Recorded information |
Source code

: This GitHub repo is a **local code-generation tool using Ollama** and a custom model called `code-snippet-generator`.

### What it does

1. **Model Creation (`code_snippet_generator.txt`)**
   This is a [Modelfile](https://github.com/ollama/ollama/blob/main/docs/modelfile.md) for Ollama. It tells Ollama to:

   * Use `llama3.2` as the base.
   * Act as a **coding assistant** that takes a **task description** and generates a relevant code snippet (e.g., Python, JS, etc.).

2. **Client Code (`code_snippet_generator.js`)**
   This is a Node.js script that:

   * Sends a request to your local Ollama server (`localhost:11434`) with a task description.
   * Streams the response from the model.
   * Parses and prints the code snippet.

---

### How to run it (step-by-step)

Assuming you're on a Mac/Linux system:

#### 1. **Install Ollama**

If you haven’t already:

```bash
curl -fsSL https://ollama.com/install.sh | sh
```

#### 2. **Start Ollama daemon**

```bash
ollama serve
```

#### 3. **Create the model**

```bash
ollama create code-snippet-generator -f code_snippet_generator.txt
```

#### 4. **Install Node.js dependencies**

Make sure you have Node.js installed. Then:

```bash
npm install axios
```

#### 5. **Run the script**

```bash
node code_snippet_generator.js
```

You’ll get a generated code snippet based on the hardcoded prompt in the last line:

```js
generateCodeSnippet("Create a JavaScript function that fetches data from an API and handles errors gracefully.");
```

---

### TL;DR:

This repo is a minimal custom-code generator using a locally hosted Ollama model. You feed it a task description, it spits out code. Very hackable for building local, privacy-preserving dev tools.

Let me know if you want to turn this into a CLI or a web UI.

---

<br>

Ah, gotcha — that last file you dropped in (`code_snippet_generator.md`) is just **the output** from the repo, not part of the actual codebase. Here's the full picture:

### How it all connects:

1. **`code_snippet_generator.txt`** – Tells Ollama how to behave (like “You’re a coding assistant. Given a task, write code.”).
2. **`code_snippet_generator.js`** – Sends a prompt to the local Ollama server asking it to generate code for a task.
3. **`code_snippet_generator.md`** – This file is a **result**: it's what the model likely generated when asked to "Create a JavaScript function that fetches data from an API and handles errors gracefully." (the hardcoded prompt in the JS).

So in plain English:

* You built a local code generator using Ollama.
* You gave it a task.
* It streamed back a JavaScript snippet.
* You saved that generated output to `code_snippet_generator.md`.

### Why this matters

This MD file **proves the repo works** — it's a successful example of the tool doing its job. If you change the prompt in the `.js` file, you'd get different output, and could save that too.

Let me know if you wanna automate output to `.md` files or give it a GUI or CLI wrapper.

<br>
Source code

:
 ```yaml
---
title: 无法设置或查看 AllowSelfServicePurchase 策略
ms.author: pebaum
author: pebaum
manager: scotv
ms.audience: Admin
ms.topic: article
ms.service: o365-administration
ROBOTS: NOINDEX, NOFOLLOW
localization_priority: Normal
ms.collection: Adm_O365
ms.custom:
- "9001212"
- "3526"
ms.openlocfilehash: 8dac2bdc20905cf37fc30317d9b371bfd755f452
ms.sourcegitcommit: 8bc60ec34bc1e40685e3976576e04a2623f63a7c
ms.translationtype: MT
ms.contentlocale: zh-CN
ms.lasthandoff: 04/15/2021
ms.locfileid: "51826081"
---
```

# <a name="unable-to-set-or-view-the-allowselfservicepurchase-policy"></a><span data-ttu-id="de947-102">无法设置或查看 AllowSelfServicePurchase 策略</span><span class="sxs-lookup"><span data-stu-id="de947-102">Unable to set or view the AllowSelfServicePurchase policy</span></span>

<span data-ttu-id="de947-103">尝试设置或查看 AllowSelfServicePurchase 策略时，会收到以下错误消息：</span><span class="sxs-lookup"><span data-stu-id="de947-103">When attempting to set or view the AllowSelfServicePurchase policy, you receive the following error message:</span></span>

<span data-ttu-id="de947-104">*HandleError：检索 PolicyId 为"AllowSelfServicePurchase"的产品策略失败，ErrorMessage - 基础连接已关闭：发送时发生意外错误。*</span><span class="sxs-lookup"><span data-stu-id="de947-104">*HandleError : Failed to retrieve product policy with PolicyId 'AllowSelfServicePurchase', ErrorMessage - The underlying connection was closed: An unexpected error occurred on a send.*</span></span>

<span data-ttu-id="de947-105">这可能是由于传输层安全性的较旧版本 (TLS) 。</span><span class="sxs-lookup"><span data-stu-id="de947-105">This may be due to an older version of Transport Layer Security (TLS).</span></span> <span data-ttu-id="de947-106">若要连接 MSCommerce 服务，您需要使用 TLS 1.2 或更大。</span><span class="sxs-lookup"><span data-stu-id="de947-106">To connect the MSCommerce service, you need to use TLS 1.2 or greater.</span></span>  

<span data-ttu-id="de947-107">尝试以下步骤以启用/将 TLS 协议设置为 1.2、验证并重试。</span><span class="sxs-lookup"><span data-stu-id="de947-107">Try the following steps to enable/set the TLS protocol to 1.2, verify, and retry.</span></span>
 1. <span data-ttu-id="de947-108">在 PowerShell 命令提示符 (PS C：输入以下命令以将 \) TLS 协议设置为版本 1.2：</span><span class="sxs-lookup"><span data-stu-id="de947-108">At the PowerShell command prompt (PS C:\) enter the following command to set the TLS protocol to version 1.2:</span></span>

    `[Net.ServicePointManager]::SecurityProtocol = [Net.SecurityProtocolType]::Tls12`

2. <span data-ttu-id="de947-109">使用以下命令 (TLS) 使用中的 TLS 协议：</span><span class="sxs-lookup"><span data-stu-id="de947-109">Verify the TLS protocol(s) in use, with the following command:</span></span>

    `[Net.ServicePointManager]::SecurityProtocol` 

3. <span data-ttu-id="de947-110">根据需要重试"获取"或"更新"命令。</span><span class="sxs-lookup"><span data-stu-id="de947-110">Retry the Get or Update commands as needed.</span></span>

Work task | From the records above, pull every line that has the string "know" and copy it.

Your response |
Let me know if you want to turn this into a CLI or a web UI.
Let me know if you wanna automate output to `.md` files or give it a GUI or CLI wrapper.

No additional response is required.